Before we were released from the hospital, the staff ran down a typical checklist. Beckett was small—just over 6 pounds at birth—and he’d lost weight and became jaundiced because my milk had yet to come in. This was typical, we were told. They discharged us, but we had to return the next day for a bilirubin test to see if his jaundice was gone.
That first night home was a shock. Beckett cried and continued to cry—all night. We changed, we burped, we bounced, we danced, we swung, we patted, we shushed and eventually we cried, too. The only thing that stopped him from crying was nursing, which I was doing every two to three hours, as the nurses told me to.
When he was four days old, he was still jaundiced and was now spending a good amount of time in a light box, which looks like a baby-sized tanning bed, to help his body get rid of the bilirubin that was causing jaundice. He’d only gained an ounce or two, and my milk still hadn’t come in.
I had been determined to breastfeed, and I was beginning to think it wasn’t going to happen. Beckett’s pediatrician was putting quite a bit of pressure on us to supplement with formula. I felt so helpless. I sobbed as I put the bottle in his mouth. He pushed it out a few times but eventually accepted it and sucked down the entire few ounces in a matter of minutes. I was worried he would stop nursing, that he would prefer the formula to my milk … if it ever came in. I felt I was letting him down.
But Beckett stuck with me, kicking and screaming, as it were. We kept up our nursing schedule. I had an app on my phone that alerted me every two hours. Finally, on the fifth day, my milk came in. Nothing could have made me happier. We ditched the formula, Beckett ditched the jaundice, and I took pride in and felt thankful that I was able to nourish my child the way I had planned—the way I felt was best for us.
I found out much later, in speaking with a lactation consultant, that the postnatal hemorrhage was most likely the cause for my stunted lactation. I’m not sure if I would have done anything differently, but it certainly would have alleviated some of my feelings of failure and guilt if I had known this.
Beckett began to pack on the ounces, but still his crying persisted. He would only sleep if he was being held. We counted the minutes until another feeding, because it was the only time he didn’t cry. Inevitably after he nursed, he’d fall asleep and we’d have a few moments of peace before he awoke, mid-scream, and we’d start counting down the minutes to feeding time again.
After two weeks of little sleep, we were at a pediatrician appointment when I had a moment that changed everything for us. Beckett was fit as a fiddle, but the doctor still wasn’t thrilled with his weight gain. It was good but not great. The doctor thought the crying might be colic and described it as unstoppable crying. To which I replied, “He stops when he’s nursing.”
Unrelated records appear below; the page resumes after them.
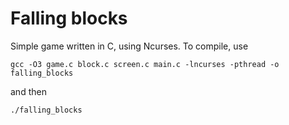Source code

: # Falling blocks
Simple game written in C, using Ncurses.
To compile, use
```
gcc -O3 game.c block.c screen.c main.c -lncurses -pthread -o falling_blocks
```
and then 
```
./falling_blocks
```
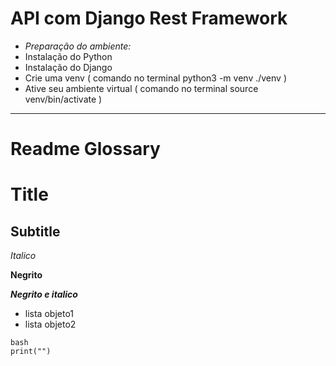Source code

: # API com Django Rest Framework

* *Preparação do ambiente:*
* Instalação do Python
* Instalação do Django
* Crie uma venv ( comando no terminal python3 -m venv ./venv )
* Ative seu ambiente virtual ( comando no terminal source venv/bin/activate )
--------------------------------------------------------------------------------
# Readme Glossary

# Title

## Subtitle

_Italico_

**Negrito**

**_Negrito e italico_**

* lista objeto1
* lista objeto2

```
bash
print("")
```



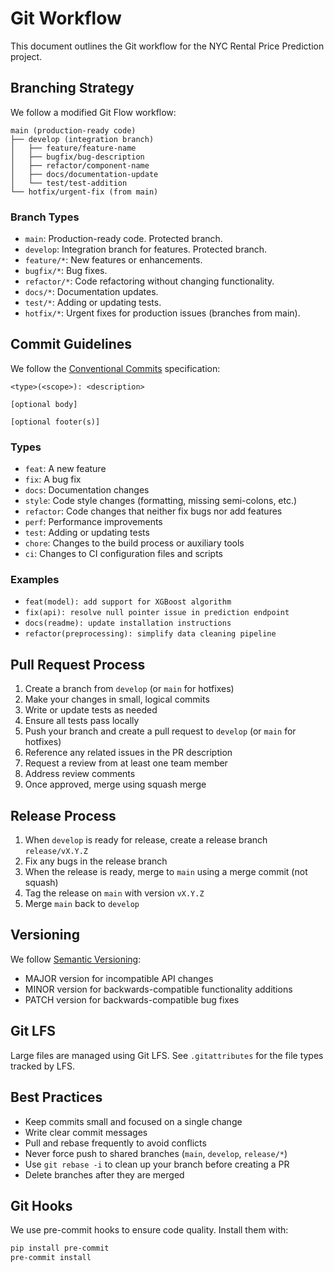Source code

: # Git Workflow

This document outlines the Git workflow for the NYC Rental Price Prediction project.

## Branching Strategy

We follow a modified Git Flow workflow:

```
main (production-ready code)
├── develop (integration branch)
│   ├── feature/feature-name
│   ├── bugfix/bug-description
│   ├── refactor/component-name
│   ├── docs/documentation-update
│   └── test/test-addition
└── hotfix/urgent-fix (from main)
```

### Branch Types

- `main`: Production-ready code. Protected branch.
- `develop`: Integration branch for features. Protected branch.
- `feature/*`: New features or enhancements.
- `bugfix/*`: Bug fixes.
- `refactor/*`: Code refactoring without changing functionality.
- `docs/*`: Documentation updates.
- `test/*`: Adding or updating tests.
- `hotfix/*`: Urgent fixes for production issues (branches from main).

## Commit Guidelines

We follow the [Conventional Commits](https://www.conventionalcommits.org/) specification:

```
<type>(<scope>): <description>

[optional body]

[optional footer(s)]
```

### Types

- `feat`: A new feature
- `fix`: A bug fix
- `docs`: Documentation changes
- `style`: Code style changes (formatting, missing semi-colons, etc.)
- `refactor`: Code changes that neither fix bugs nor add features
- `perf`: Performance improvements
- `test`: Adding or updating tests
- `chore`: Changes to the build process or auxiliary tools
- `ci`: Changes to CI configuration files and scripts

### Examples

- `feat(model): add support for XGBoost algorithm`
- `fix(api): resolve null pointer issue in prediction endpoint`
- `docs(readme): update installation instructions`
- `refactor(preprocessing): simplify data cleaning pipeline`

## Pull Request Process

1. Create a branch from `develop` (or `main` for hotfixes)
2. Make your changes in small, logical commits
3. Write or update tests as needed
4. Ensure all tests pass locally
5. Push your branch and create a pull request to `develop` (or `main` for hotfixes)
6. Reference any related issues in the PR description
7. Request a review from at least one team member
8. Address review comments
9. Once approved, merge using squash merge

## Release Process

1. When `develop` is ready for release, create a release branch `release/vX.Y.Z`
2. Fix any bugs in the release branch
3. When the release is ready, merge to `main` using a merge commit (not squash)
4. Tag the release on `main` with version `vX.Y.Z`
5. Merge `main` back to `develop`

## Versioning

We follow [Semantic Versioning](https://semver.org/):

- MAJOR version for incompatible API changes
- MINOR version for backwards-compatible functionality additions
- PATCH version for backwards-compatible bug fixes

## Git LFS

Large files are managed using Git LFS. See `.gitattributes` for the file types tracked by LFS.

## Best Practices

- Keep commits small and focused on a single change
- Write clear commit messages
- Pull and rebase frequently to avoid conflicts
- Never force push to shared branches (`main`, `develop`, `release/*`)
- Use `git rebase -i` to clean up your branch before creating a PR
- Delete branches after they are merged

## Git Hooks

We use pre-commit hooks to ensure code quality. Install them with:

```bash
pip install pre-commit
pre-commit install
```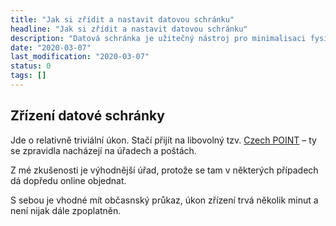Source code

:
 ```yaml
---
title: "Jak si zřídit a nastavit datovou schránku"
headline: "Jak si zřídit a nastavit datovou schránku"
description: "Datová schránka je užitečný nástroj pro minimalisaci fysického styku se státem. Jak ji zřídit a nastavit?"
date: "2020-03-07"
last_modification: "2020-03-07"
status: 0
tags: []
---
```


## Zřízení datové schránky

Jde o relativně triviální úkon. Stačí přijít na libovolný tzv. [Czech POINT](https://www.czechpoint.cz/public/) – ty se zpravidla nacházejí na úřadech a poštách.

Z mé zkušenosti je výhodnější úřad, protože se tam v některých případech dá dopředu online objednat.

S sebou je vhodné mít občasnský průkaz, úkon zřízení trvá několik minut a není nijak dále zpoplatněn.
“Hungry guy,” she said. Right at that moment, everything clicked. He’s just hungry! I couldn’t believe I had been so rigid in our feeding schedule. I immediately stopped thinking about schedules and instructions and just began to listen to my heart, the mom instinct that, like my milk supply, seemed also to be a little stunted. From then on, I nursed him whenever he was inconsolable. It ended up being a lot. I wondered if it was possible to nurse a baby too much. But I continued to let my gut overrule my paranoia.
Once I learned to listen to my son and to myself, things began to fall into place. At our following pediatrician visits, we were told that he was thriving and to keep doing whatever we were doing. It didn’t solve all of our problems by any means, but it began a practice of listening in our house that has served us well and, I am confident, will continue to.